→ **Directions**: Reproduce every record precisely, leaving no line out.

→ **Listed entries**:
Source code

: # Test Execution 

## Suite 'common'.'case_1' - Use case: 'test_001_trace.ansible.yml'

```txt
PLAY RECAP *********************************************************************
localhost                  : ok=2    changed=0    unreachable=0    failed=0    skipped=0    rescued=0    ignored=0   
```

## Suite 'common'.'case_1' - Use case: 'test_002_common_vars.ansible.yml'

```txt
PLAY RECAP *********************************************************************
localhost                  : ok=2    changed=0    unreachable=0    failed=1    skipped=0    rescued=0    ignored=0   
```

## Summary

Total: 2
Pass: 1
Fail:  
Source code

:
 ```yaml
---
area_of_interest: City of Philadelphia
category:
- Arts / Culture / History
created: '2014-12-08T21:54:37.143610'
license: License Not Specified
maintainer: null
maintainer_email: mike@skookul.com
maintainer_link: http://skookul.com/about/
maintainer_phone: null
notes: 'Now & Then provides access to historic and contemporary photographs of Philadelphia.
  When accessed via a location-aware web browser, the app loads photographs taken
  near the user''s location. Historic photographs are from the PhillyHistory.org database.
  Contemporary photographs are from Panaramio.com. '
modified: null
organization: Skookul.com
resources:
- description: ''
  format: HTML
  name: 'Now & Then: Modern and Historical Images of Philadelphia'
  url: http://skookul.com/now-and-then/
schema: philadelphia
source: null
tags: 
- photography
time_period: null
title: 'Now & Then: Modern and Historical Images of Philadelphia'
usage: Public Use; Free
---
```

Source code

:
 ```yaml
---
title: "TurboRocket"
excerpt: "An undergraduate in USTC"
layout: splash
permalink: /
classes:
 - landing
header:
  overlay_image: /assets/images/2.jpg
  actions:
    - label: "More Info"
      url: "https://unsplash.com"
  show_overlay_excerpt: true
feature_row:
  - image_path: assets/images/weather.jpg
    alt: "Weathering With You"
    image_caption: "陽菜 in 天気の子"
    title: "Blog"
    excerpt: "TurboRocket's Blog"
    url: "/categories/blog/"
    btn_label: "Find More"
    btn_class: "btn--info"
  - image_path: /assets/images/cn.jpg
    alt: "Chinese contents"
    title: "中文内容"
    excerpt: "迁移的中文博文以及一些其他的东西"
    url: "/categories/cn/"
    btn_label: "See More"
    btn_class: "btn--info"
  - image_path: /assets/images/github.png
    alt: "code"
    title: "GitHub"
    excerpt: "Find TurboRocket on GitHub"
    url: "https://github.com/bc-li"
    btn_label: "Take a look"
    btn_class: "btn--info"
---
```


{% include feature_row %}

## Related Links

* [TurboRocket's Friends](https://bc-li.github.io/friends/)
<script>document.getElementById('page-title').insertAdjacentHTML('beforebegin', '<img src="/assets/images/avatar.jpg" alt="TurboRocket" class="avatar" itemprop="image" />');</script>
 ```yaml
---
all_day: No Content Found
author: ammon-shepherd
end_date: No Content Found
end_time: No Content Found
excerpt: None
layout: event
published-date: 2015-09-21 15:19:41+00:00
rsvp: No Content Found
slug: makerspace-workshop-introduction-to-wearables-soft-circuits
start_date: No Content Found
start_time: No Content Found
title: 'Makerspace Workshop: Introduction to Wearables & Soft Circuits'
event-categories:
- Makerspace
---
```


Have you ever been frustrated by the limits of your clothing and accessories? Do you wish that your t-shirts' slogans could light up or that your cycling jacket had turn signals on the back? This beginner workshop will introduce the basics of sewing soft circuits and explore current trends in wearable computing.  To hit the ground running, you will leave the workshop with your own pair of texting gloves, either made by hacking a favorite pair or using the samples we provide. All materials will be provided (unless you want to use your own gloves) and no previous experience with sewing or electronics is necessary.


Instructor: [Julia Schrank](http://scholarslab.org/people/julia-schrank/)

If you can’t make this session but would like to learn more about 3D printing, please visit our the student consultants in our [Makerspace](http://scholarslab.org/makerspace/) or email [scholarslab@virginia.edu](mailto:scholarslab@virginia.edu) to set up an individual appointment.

→ **Finished task**:
Source code

: # Test Execution 

## Suite 'common'.'case_1' - Use case: 'test_001_trace.ansible.yml'

```txt
PLAY RECAP *********************************************************************
localhost                  : ok=2    changed=0    unreachable=0    failed=0    skipped=0    rescued=0    ignored=0   
```

## Suite 'common'.'case_1' - Use case: 'test_002_common_vars.ansible.yml'

```txt
PLAY RECAP *********************************************************************
localhost                  : ok=2    changed=0    unreachable=0    failed=1    skipped=0    rescued=0    ignored=0   
```

## Summary

Total: 2
Pass: 1
Fail:  
Source code

:
 ```yaml
---
area_of_interest: City of Philadelphia
category:
- Arts / Culture / History
created: '2014-12-08T21:54:37.143610'
license: License Not Specified
maintainer: null
maintainer_email: mike@skookul.com
maintainer_link: http://skookul.com/about/
maintainer_phone: null
notes: 'Now & Then provides access to historic and contemporary photographs of Philadelphia.
  When accessed via a location-aware web browser, the app loads photographs taken
  near the user''s location. Historic photographs are from the PhillyHistory.org database.
  Contemporary photographs are from Panaramio.com. '
modified: null
organization: Skookul.com
resources:
- description: ''
  format: HTML
  name: 'Now & Then: Modern and Historical Images of Philadelphia'
  url: http://skookul.com/now-and-then/
schema: philadelphia
source: null
tags: 
- photography
time_period: null
title: 'Now & Then: Modern and Historical Images of Philadelphia'
usage: Public Use; Free
---
```

Source code

:
 ```yaml
---
title: "TurboRocket"
excerpt: "An undergraduate in USTC"
layout: splash
permalink: /
classes:
 - landing
header:
  overlay_image: /assets/images/2.jpg
  actions:
    - label: "More Info"
      url: "https://unsplash.com"
  show_overlay_excerpt: true
feature_row:
  - image_path: assets/images/weather.jpg
    alt: "Weathering With You"
    image_caption: "陽菜 in 天気の子"
    title: "Blog"
    excerpt: "TurboRocket's Blog"
    url: "/categories/blog/"
    btn_label: "Find More"
    btn_class: "btn--info"
  - image_path: /assets/images/cn.jpg
    alt: "Chinese contents"
    title: "中文内容"
    excerpt: "迁移的中文博文以及一些其他的东西"
    url: "/categories/cn/"
    btn_label: "See More"
    btn_class: "btn--info"
  - image_path: /assets/images/github.png
    alt: "code"
    title: "GitHub"
    excerpt: "Find TurboRocket on GitHub"
    url: "https://github.com/bc-li"
    btn_label: "Take a look"
    btn_class: "btn--info"
---
```


{% include feature_row %}

## Related Links

* [TurboRocket's Friends](https://bc-li.github.io/friends/)
<script>document.getElementById('page-title').insertAdjacentHTML('beforebegin', '<img src="/assets/images/avatar.jpg" alt="TurboRocket" class="avatar" itemprop="image" />');</script>
 ```yaml
---
all_day: No Content Found
author: ammon-shepherd
end_date: No Content Found
end_time: No Content Found
excerpt: None
layout: event
published-date: 2015-09-21 15:19:41+00:00
rsvp: No Content Found
slug: makerspace-workshop-introduction-to-wearables-soft-circuits
start_date: No Content Found
start_time: No Content Found
title: 'Makerspace Workshop: Introduction to Wearables & Soft Circuits'
event-categories:
- Makerspace
---
```


Have you ever been frustrated by the limits of your clothing and accessories? Do you wish that your t-shirts' slogans could light up or that your cycling jacket had turn signals on the back? This beginner workshop will introduce the basics of sewing soft circuits and explore current trends in wearable computing.  To hit the ground running, you will leave the workshop with your own pair of texting gloves, either made by hacking a favorite pair or using the samples we provide. All materials will be provided (unless you want to use your own gloves) and no previous experience with sewing or electronics is necessary.


Instructor: [Julia Schrank](http://scholarslab.org/people/julia-schrank/)

If you can’t make this session but would like to learn more about 3D printing, please visit our the student consultants in our [Makerspace](http://scholarslab.org/makerspace/) or email [scholarslab@virginia.edu](mailto:scholarslab@virginia.edu) to set up an individual appointment.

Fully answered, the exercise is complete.